Recorded information section start

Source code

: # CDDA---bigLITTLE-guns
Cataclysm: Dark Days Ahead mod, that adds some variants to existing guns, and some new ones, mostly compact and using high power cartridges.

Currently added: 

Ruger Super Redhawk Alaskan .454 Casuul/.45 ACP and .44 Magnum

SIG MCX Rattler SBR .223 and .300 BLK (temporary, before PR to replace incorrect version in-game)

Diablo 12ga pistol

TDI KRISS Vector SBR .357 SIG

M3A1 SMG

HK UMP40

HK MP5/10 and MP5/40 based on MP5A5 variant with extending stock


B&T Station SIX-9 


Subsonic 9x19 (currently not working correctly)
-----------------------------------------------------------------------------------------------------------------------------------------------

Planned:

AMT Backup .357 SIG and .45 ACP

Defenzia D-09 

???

Recorded information section end
Recorded information section start

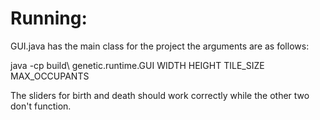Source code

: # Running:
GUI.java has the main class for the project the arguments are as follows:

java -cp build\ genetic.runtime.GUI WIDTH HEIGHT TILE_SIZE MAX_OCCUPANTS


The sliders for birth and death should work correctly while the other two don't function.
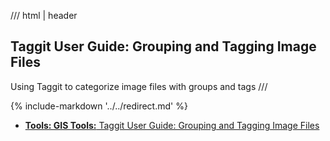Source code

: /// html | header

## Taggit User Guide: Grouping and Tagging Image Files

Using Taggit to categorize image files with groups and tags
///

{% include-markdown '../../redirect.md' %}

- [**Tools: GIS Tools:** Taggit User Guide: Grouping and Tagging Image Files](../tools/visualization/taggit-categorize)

Recorded information section end

### Assigned task
Each line that holds the string "java" is to be copied from the entries above.

### Answer box
GUI.java has the main class for the project the arguments are as follows:
java -cp build\ genetic.runtime.GUI WIDTH HEIGHT TILE_SIZE MAX_OCCUPANTS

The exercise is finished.